# What the task asks
In the listing below, the answer starts at the line that has "At this level, contracts" and stops after the line that has "The original purpose"; please repeat that part exactly and nothing more.

# Data section
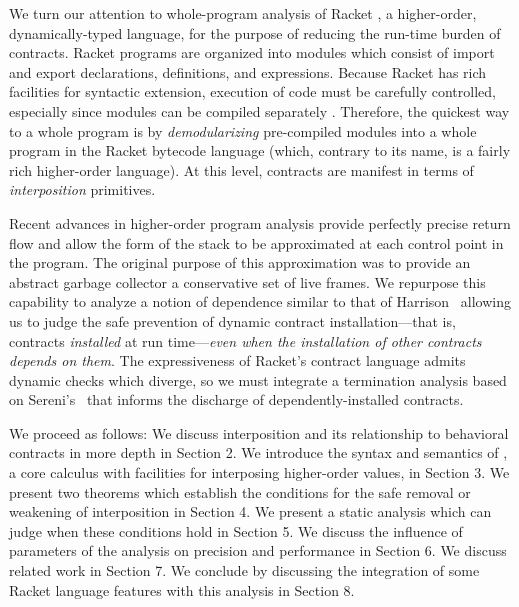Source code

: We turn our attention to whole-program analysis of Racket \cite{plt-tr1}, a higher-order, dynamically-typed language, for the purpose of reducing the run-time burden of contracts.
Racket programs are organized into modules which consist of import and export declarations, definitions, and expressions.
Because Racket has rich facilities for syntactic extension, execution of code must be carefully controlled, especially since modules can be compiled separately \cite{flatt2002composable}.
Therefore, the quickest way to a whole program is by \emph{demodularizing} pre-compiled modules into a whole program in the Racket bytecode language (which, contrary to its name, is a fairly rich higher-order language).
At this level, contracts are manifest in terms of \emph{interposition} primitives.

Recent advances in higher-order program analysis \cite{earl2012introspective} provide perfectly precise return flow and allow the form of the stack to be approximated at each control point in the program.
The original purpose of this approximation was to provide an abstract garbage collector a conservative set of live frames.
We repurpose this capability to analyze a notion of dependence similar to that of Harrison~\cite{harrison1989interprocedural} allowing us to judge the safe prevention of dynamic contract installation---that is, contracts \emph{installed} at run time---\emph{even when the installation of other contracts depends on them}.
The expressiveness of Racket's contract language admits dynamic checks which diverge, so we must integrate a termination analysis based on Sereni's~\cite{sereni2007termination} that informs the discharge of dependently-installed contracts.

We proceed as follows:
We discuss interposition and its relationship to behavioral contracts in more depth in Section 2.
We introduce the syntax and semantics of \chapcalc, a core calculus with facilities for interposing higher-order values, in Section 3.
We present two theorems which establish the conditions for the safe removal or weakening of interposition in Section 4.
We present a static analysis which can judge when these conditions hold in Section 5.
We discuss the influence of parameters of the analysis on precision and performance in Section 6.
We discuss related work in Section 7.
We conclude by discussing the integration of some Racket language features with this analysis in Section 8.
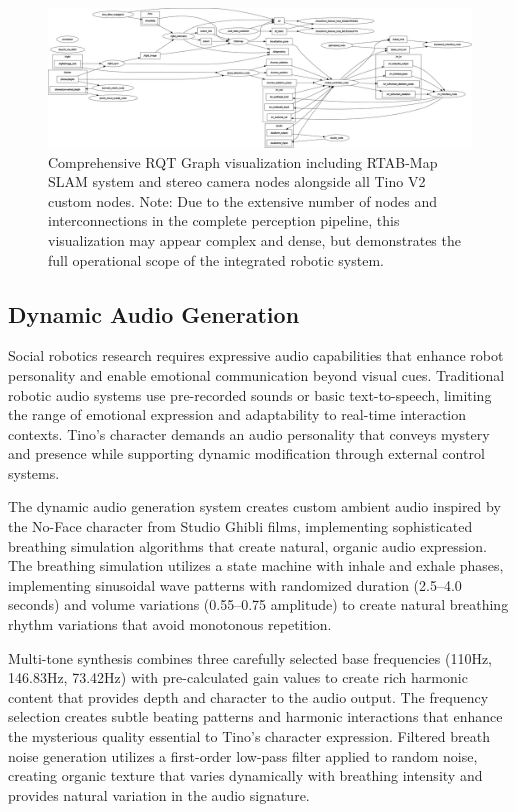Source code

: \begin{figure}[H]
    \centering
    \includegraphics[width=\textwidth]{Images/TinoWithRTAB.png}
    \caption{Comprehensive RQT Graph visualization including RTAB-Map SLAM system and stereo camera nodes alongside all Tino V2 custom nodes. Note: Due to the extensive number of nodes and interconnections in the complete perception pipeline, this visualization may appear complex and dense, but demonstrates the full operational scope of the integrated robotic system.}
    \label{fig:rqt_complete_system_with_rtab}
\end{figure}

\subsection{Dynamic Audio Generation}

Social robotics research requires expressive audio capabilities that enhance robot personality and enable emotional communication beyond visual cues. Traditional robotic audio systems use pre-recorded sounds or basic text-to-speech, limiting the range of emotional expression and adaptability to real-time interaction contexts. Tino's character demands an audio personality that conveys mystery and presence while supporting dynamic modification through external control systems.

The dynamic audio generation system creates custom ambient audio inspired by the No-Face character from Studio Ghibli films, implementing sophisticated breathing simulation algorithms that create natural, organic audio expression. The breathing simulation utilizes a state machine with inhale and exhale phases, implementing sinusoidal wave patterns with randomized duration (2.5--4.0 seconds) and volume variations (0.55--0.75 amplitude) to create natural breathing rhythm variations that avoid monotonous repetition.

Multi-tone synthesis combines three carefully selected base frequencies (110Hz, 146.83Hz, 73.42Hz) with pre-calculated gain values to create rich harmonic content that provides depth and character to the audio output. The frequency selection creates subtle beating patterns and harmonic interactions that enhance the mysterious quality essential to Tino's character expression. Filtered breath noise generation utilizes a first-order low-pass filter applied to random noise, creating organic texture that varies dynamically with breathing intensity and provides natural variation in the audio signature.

---

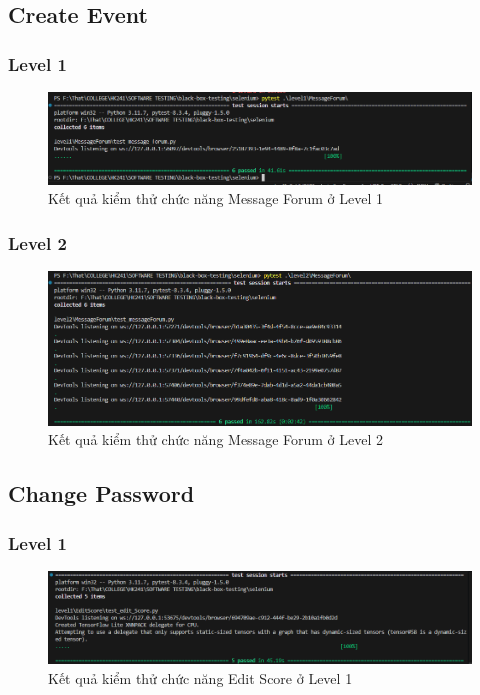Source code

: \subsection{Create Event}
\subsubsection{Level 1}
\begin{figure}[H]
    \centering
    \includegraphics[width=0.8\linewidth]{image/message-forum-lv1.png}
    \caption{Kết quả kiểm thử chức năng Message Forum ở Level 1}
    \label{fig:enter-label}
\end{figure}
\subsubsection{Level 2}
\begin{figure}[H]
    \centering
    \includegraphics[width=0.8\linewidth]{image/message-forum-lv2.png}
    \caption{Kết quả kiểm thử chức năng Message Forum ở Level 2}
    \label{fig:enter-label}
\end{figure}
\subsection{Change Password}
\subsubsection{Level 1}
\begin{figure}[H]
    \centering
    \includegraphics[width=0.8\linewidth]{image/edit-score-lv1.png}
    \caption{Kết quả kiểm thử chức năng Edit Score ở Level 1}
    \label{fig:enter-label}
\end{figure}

# Answer area
At this level, contracts are manifest in terms of \emph{interposition} primitives.

Recent advances in higher-order program analysis \cite{earl2012introspective} provide perfectly precise return flow and allow the form of the stack to be approximated at each control point in the program.
The original purpose of this approximation was to provide an abstract garbage collector a conservative set of live frames.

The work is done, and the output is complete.